• About this exercise
Where does the word "market" appear in the data? Copy every line that holds it.

• Material for the task
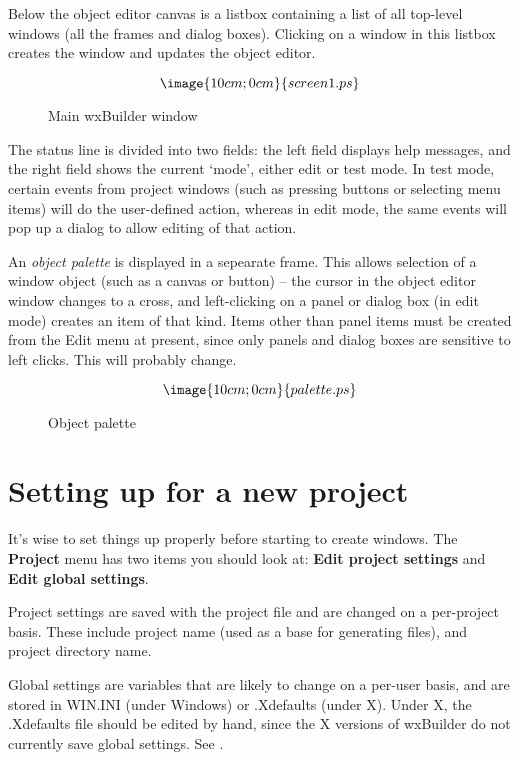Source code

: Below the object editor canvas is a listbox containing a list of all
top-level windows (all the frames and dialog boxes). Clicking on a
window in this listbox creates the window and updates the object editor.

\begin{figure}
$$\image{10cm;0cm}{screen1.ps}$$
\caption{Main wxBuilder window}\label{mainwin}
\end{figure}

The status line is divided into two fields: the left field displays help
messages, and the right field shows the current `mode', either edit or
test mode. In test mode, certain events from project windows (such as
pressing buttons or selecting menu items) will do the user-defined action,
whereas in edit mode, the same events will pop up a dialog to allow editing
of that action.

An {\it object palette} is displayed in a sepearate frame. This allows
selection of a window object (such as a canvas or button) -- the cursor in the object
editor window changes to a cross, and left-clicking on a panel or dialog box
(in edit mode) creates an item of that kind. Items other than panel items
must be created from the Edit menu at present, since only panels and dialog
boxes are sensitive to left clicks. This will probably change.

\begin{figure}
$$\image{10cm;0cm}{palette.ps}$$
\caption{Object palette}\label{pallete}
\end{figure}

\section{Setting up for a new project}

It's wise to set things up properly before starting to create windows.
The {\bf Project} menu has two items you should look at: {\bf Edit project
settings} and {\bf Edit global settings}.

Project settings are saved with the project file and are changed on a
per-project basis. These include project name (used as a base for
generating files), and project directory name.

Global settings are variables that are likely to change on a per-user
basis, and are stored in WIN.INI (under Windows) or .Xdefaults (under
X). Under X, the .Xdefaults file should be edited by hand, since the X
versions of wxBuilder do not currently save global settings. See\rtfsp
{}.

==

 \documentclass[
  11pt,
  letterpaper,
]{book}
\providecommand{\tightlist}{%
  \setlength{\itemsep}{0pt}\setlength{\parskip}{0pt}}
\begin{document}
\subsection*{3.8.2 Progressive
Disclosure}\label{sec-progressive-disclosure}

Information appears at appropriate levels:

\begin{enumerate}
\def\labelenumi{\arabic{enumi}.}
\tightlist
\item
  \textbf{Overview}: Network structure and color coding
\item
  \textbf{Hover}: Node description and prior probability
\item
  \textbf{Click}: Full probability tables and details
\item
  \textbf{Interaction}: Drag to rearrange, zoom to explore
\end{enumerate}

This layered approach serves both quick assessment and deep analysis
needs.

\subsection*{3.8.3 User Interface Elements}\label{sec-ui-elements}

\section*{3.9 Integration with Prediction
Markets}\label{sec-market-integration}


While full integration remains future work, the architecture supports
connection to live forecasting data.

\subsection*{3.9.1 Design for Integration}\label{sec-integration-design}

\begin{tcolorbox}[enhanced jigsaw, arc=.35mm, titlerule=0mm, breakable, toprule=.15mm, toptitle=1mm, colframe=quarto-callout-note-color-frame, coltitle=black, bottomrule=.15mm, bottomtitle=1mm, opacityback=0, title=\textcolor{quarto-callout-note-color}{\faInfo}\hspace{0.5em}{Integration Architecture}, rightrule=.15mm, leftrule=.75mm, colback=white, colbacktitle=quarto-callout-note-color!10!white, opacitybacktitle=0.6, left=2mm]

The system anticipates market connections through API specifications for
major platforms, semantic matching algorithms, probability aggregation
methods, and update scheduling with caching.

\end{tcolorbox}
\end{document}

• Answer
Markets}\label{sec-market-integration}
The system anticipates market connections through API specifications for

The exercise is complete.